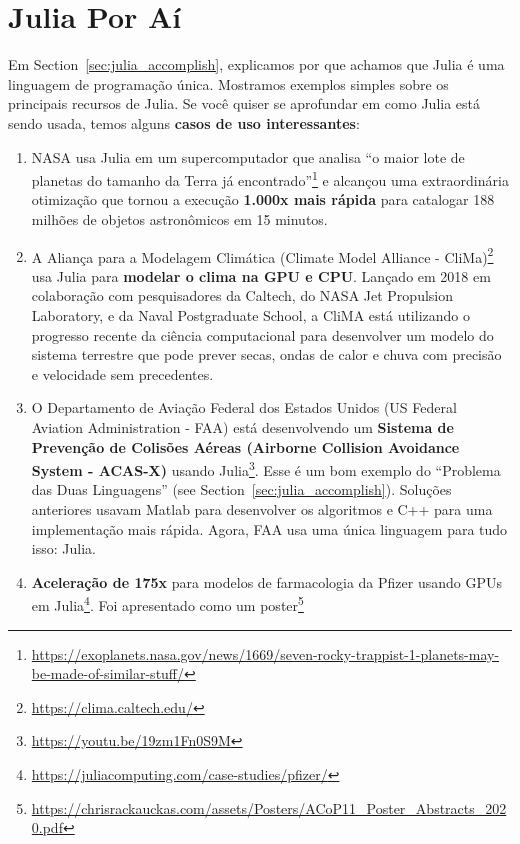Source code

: \documentclass[
  notoc %
]{tufte-book}
\DeclareRobustCommand{\href}[2]{#2\footnote{\url{#1}}}
\providecommand{\tightlist}{%
  \setlength{\itemsep}{0pt}\setlength{\parskip}{0pt}
}
\begin{document}
\hypertarget{sec:julia_wild}{%
\section{Julia Por Aí}\label{sec:julia_wild}}

Em Section~\ref{sec:julia_accomplish}, explicamos por que achamos que
Julia é uma linguagem de programação única. Mostramos exemplos simples
sobre os principais recursos de Julia. Se você quiser se aprofundar em
como Julia está sendo usada, temos alguns \textbf{casos de uso
interessantes}:

\begin{enumerate}
\def\labelenumi{\arabic{enumi}.}
\tightlist
\item
  NASA usa Julia em um supercomputador que analisa
  \href{https://exoplanets.nasa.gov/news/1669/seven-rocky-trappist-1-planets-may-be-made-of-similar-stuff/}{``o
  maior lote de planetas do tamanho da Terra já encontrado''} e alcançou
  uma extraordinária otimização que tornou a execução \textbf{1.000x
  mais rápida} para catalogar 188 milhões de objetos astronômicos em 15
  minutos.
\item
  \href{https://clima.caltech.edu/}{A Aliança para a Modelagem Climática
  (Climate Model Alliance - CliMa)} usa Julia para \textbf{modelar o
  clima na GPU e CPU}. Lançado em 2018 em colaboração com pesquisadores
  da Caltech, do NASA Jet Propulsion Laboratory, e da Naval Postgraduate
  School, a CliMA está utilizando o progresso recente da ciência
  computacional para desenvolver um modelo do sistema terrestre que pode
  prever secas, ondas de calor e chuva com precisão e velocidade sem
  precedentes.
\item
  \href{https://youtu.be/19zm1Fn0S9M}{O Departamento de Aviação Federal
  dos Estados Unidos (US Federal Aviation Administration - FAA) está
  desenvolvendo um \textbf{Sistema de Prevenção de Colisões Aéreas
  (Airborne Collision Avoidance System - ACAS-X)} usando Julia}. Esse é
  um bom exemplo do ``Problema das Duas Linguagens'' (see
  Section~\ref{sec:julia_accomplish}). Soluções anteriores usavam Matlab
  para desenvolver os algoritmos e C++ para uma implementação mais
  rápida. Agora, FAA usa uma única linguagem para tudo isso: Julia.
\item
  \href{https://juliacomputing.com/case-studies/pfizer/}{\textbf{Aceleração
  de 175x} para modelos de farmacologia da Pfizer usando GPUs em Julia}.
  Foi apresentado como um
  \href{https://chrisrackauckas.com/assets/Posters/ACoP11_Poster_Abstracts_2020.pdf}{poster}

\end{enumerate}
\end{document}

━━━━━━━━━━━━━━━━━━━━

**PROBLEM TO SOLVE:** Using the entries above, say how many lines contain the string "linguagem"; the number is the full reply.

**TASK RESULT:** 2